Give a faithful, exact copy of all entries, minus the images.

--- STORED DATA Enclosed Below ---

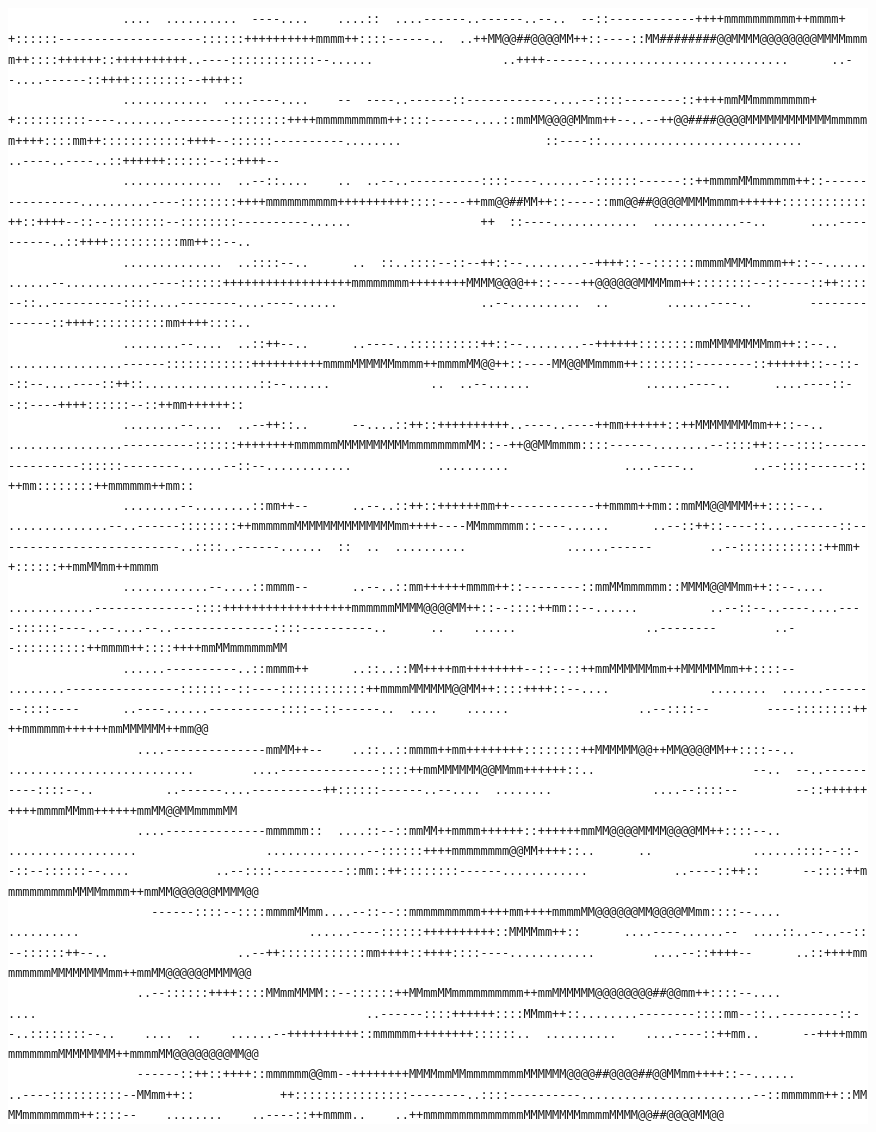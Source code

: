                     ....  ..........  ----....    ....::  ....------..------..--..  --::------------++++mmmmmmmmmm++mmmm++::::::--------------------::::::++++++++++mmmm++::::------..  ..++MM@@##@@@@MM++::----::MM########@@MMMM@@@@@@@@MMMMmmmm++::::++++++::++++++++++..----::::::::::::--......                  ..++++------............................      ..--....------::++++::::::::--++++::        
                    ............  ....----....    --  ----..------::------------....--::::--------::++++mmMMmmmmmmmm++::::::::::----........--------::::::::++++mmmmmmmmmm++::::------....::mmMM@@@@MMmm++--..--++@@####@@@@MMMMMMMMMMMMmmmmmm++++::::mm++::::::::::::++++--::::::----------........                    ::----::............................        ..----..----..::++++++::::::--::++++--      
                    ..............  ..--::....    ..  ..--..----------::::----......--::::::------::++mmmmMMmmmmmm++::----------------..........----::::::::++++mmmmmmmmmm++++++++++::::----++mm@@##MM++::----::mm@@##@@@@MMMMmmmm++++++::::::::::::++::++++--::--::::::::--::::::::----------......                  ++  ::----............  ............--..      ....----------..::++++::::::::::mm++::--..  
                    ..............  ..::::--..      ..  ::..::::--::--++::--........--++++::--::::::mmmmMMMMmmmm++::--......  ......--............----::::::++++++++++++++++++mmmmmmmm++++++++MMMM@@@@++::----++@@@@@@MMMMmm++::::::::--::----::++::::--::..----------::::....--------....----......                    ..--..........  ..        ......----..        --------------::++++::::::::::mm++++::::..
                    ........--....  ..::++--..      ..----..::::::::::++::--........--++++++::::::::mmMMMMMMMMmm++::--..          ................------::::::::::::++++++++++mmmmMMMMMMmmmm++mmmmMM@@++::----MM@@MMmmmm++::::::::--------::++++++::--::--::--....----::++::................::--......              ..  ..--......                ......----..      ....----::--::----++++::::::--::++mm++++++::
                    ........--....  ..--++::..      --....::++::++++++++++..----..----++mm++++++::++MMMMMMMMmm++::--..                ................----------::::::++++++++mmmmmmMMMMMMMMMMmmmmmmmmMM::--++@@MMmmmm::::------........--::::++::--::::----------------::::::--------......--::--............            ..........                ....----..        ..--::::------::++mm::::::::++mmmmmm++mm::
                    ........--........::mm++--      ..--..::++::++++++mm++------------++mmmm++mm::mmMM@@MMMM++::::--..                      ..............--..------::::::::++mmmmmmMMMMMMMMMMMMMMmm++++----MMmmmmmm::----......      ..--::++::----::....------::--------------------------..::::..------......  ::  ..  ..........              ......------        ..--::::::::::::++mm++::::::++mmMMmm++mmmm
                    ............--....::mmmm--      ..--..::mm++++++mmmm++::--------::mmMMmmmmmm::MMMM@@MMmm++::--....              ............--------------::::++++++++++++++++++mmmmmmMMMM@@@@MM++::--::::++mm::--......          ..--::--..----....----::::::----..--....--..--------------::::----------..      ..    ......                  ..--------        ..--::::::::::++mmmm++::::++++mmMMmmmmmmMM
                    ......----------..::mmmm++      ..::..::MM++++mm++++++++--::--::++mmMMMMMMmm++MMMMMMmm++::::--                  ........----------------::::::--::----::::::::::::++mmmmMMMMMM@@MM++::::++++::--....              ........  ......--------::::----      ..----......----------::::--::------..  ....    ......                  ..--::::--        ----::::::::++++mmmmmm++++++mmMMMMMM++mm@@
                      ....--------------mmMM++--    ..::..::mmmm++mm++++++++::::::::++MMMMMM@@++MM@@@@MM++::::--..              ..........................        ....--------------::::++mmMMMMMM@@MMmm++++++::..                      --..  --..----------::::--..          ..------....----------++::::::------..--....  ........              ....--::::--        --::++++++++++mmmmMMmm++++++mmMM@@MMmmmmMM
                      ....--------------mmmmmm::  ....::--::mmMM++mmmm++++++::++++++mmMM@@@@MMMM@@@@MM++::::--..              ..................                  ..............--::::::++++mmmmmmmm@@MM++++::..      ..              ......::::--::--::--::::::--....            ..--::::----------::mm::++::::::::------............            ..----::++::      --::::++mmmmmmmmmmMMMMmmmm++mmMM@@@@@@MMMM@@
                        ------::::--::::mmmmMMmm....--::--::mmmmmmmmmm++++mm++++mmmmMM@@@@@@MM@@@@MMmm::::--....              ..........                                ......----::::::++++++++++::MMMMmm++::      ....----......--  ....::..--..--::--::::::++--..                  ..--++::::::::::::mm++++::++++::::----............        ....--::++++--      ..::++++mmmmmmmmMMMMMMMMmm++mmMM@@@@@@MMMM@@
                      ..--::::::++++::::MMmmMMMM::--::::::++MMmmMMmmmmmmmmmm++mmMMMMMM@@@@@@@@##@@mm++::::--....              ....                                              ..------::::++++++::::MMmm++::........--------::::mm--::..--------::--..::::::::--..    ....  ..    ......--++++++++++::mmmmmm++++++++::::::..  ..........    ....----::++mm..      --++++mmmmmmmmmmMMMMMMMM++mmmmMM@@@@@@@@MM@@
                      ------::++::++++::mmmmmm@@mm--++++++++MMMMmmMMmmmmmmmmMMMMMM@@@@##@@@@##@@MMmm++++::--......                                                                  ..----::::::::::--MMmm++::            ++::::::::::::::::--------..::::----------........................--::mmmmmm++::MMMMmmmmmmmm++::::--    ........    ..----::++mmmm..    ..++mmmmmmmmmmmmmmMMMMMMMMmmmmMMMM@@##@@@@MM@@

--- End of Enclosed STORED DATA ---

SOLUTION
Source code

:                     ....  ..........  ----....    ....::  ....------..------..--..  --::------------++++mmmmmmmmmm++mmmm++::::::--------------------::::::++++++++++mmmm++::::------..  ..++MM@@##@@@@MM++::----::MM########@@MMMM@@@@@@@@MMMMmmmm++::::++++++::++++++++++..----::::::::::::--......                  ..++++------............................      ..--....------::++++::::::::--++++::        
                    ............  ....----....    --  ----..------::------------....--::::--------::++++mmMMmmmmmmmm++::::::::::----........--------::::::::++++mmmmmmmmmm++::::------....::mmMM@@@@MMmm++--..--++@@####@@@@MMMMMMMMMMMMmmmmmm++++::::mm++::::::::::::++++--::::::----------........                    ::----::............................        ..----..----..::++++++::::::--::++++--      
                    ..............  ..--::....    ..  ..--..----------::::----......--::::::------::++mmmmMMmmmmmm++::----------------..........----::::::::++++mmmmmmmmmm++++++++++::::----++mm@@##MM++::----::mm@@##@@@@MMMMmmmm++++++::::::::::::++::++++--::--::::::::--::::::::----------......                  ++  ::----............  ............--..      ....----------..::++++::::::::::mm++::--..  
                    ..............  ..::::--..      ..  ::..::::--::--++::--........--++++::--::::::mmmmMMMMmmmm++::--......  ......--............----::::::++++++++++++++++++mmmmmmmm++++++++MMMM@@@@++::----++@@@@@@MMMMmm++::::::::--::----::++::::--::..----------::::....--------....----......                    ..--..........  ..        ......----..        --------------::++++::::::::::mm++++::::..
                    ........--....  ..::++--..      ..----..::::::::::++::--........--++++++::::::::mmMMMMMMMMmm++::--..          ................------::::::::::::++++++++++mmmmMMMMMMmmmm++mmmmMM@@++::----MM@@MMmmmm++::::::::--------::++++++::--::--::--....----::++::................::--......              ..  ..--......                ......----..      ....----::--::----++++::::::--::++mm++++++::
                    ........--....  ..--++::..      --....::++::++++++++++..----..----++mm++++++::++MMMMMMMMmm++::--..                ................----------::::::++++++++mmmmmmMMMMMMMMMMmmmmmmmmMM::--++@@MMmmmm::::------........--::::++::--::::----------------::::::--------......--::--............            ..........                ....----..        ..--::::------::++mm::::::::++mmmmmm++mm::
                    ........--........::mm++--      ..--..::++::++++++mm++------------++mmmm++mm::mmMM@@MMMM++::::--..                      ..............--..------::::::::++mmmmmmMMMMMMMMMMMMMMmm++++----MMmmmmmm::----......      ..--::++::----::....------::--------------------------..::::..------......  ::  ..  ..........              ......------        ..--::::::::::::++mm++::::::++mmMMmm++mmmm
                    ............--....::mmmm--      ..--..::mm++++++mmmm++::--------::mmMMmmmmmm::MMMM@@MMmm++::--....              ............--------------::::++++++++++++++++++mmmmmmMMMM@@@@MM++::--::::++mm::--......          ..--::--..----....----::::::----..--....--..--------------::::----------..      ..    ......                  ..--------        ..--::::::::::++mmmm++::::++++mmMMmmmmmmMM
                    ......----------..::mmmm++      ..::..::MM++++mm++++++++--::--::++mmMMMMMMmm++MMMMMMmm++::::--                  ........----------------::::::--::----::::::::::::++mmmmMMMMMM@@MM++::::++++::--....              ........  ......--------::::----      ..----......----------::::--::------..  ....    ......                  ..--::::--        ----::::::::++++mmmmmm++++++mmMMMMMM++mm@@
                      ....--------------mmMM++--    ..::..::mmmm++mm++++++++::::::::++MMMMMM@@++MM@@@@MM++::::--..              ..........................        ....--------------::::++mmMMMMMM@@MMmm++++++::..                      --..  --..----------::::--..          ..------....----------++::::::------..--....  ........              ....--::::--        --::++++++++++mmmmMMmm++++++mmMM@@MMmmmmMM
                      ....--------------mmmmmm::  ....::--::mmMM++mmmm++++++::++++++mmMM@@@@MMMM@@@@MM++::::--..              ..................                  ..............--::::::++++mmmmmmmm@@MM++++::..      ..              ......::::--::--::--::::::--....            ..--::::----------::mm::++::::::::------............            ..----::++::      --::::++mmmmmmmmmmMMMMmmmm++mmMM@@@@@@MMMM@@
                        ------::::--::::mmmmMMmm....--::--::mmmmmmmmmm++++mm++++mmmmMM@@@@@@MM@@@@MMmm::::--....              ..........                                ......----::::::++++++++++::MMMMmm++::      ....----......--  ....::..--..--::--::::::++--..                  ..--++::::::::::::mm++++::++++::::----............        ....--::++++--      ..::++++mmmmmmmmMMMMMMMMmm++mmMM@@@@@@MMMM@@
                      ..--::::::++++::::MMmmMMMM::--::::::++MMmmMMmmmmmmmmmm++mmMMMMMM@@@@@@@@##@@mm++::::--....              ....                                              ..------::::++++++::::MMmm++::........--------::::mm--::..--------::--..::::::::--..    ....  ..    ......--++++++++++::mmmmmm++++++++::::::..  ..........    ....----::++mm..      --++++mmmmmmmmmmMMMMMMMM++mmmmMM@@@@@@@@MM@@
                      ------::++::++++::mmmmmm@@mm--++++++++MMMMmmMMmmmmmmmmMMMMMM@@@@##@@@@##@@MMmm++++::--......                                                                  ..----::::::::::--MMmm++::            ++::::::::::::::::--------..::::----------........................--::mmmmmm++::MMMMmmmmmmmm++::::--    ........    ..----::++mmmm..    ..++mmmmmmmmmmmmmmMMMMMMMMmmmmMMMM@@##@@@@MM@@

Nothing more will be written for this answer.